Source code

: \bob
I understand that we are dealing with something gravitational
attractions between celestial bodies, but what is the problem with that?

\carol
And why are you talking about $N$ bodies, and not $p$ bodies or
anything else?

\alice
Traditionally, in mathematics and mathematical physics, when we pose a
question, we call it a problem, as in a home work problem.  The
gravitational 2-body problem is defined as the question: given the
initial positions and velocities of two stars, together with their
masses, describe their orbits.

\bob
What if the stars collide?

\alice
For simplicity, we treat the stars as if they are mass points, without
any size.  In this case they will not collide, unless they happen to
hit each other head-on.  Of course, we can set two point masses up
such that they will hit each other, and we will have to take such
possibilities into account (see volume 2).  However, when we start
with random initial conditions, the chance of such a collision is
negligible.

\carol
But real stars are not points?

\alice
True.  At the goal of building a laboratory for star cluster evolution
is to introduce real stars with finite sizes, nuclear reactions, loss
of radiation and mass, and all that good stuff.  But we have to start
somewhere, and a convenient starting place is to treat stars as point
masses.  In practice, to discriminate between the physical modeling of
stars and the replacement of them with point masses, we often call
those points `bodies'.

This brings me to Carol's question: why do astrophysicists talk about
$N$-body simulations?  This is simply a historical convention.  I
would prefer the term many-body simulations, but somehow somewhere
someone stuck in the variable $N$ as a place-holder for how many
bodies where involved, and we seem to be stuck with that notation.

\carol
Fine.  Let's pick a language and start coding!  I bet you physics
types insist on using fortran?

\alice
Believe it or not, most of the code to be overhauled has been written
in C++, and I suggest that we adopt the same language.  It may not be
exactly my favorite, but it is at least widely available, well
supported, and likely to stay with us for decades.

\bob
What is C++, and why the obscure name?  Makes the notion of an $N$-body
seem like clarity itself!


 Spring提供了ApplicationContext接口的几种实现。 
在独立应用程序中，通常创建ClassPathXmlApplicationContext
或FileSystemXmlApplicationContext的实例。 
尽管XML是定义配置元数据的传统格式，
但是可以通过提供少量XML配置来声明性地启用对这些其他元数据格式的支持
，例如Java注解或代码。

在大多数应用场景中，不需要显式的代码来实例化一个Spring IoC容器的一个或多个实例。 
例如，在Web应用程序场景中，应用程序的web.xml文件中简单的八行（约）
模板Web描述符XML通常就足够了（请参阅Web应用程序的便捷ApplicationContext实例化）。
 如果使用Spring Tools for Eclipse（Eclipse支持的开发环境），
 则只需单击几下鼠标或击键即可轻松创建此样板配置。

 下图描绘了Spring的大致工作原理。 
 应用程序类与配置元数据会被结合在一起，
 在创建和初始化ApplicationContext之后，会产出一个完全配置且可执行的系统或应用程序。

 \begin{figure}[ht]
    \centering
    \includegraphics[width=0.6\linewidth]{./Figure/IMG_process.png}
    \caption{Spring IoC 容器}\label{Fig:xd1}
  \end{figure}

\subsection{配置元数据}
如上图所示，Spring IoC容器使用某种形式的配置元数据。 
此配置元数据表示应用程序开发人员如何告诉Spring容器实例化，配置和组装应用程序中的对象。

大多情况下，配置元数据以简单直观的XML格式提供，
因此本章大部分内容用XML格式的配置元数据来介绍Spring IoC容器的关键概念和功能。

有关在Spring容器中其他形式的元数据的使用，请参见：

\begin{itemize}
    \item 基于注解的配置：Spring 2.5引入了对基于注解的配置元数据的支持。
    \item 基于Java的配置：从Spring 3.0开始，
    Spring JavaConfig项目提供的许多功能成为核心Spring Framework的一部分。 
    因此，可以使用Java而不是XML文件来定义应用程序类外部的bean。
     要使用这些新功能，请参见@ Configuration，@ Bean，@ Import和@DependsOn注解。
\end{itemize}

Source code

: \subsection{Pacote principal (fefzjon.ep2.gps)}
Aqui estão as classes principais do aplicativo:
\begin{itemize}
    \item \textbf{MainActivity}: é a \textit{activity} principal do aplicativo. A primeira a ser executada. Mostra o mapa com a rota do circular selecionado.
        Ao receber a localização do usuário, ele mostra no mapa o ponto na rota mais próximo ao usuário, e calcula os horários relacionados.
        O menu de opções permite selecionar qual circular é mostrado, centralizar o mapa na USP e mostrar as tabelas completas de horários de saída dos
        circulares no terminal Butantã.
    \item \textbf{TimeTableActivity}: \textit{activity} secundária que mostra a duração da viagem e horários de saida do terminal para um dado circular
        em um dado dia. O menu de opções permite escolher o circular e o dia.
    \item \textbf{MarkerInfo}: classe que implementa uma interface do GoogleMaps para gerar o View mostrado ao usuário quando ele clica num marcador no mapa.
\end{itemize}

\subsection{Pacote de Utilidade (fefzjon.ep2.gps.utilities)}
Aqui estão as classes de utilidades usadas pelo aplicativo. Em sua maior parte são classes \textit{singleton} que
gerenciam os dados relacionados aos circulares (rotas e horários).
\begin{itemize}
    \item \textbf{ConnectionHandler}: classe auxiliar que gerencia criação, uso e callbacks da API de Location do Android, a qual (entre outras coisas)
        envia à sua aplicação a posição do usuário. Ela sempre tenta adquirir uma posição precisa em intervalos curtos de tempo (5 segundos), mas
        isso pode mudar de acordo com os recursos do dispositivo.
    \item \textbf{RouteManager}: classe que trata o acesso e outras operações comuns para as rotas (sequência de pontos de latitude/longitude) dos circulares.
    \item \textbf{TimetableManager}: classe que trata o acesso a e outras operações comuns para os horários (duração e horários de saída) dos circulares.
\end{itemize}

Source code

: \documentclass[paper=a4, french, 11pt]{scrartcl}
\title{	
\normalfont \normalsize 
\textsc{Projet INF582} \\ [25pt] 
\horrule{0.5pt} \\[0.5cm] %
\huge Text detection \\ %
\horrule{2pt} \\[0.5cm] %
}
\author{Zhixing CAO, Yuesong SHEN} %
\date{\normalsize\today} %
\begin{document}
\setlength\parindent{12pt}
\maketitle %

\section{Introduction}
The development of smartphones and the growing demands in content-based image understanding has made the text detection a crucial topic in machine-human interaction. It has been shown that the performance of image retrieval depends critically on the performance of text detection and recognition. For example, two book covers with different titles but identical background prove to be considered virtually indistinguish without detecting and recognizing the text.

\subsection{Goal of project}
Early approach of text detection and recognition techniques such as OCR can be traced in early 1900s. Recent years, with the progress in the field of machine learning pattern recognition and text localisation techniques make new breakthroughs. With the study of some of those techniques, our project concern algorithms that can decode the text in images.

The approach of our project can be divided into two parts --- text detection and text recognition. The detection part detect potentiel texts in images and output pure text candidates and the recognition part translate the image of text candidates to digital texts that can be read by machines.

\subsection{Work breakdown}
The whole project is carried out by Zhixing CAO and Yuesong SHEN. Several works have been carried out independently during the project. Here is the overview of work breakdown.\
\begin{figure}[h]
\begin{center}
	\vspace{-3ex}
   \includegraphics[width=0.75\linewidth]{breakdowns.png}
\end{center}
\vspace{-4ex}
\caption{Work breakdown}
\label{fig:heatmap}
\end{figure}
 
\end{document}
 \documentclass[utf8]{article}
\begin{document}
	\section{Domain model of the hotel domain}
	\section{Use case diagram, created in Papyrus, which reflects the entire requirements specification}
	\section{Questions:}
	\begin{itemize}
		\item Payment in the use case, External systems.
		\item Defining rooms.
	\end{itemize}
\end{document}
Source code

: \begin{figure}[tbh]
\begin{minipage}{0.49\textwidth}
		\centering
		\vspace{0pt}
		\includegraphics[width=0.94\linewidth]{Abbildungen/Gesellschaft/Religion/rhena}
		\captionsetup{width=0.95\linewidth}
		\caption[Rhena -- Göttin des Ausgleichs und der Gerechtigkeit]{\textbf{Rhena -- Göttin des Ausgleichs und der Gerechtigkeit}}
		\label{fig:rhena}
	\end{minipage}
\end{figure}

# [ACTION ITEM]
Filter the records above and copy every line that contains the word "collide".

# [EXERCISE SOLUTION]
What if the stars collide?
any size.  In this case they will not collide, unless they happen to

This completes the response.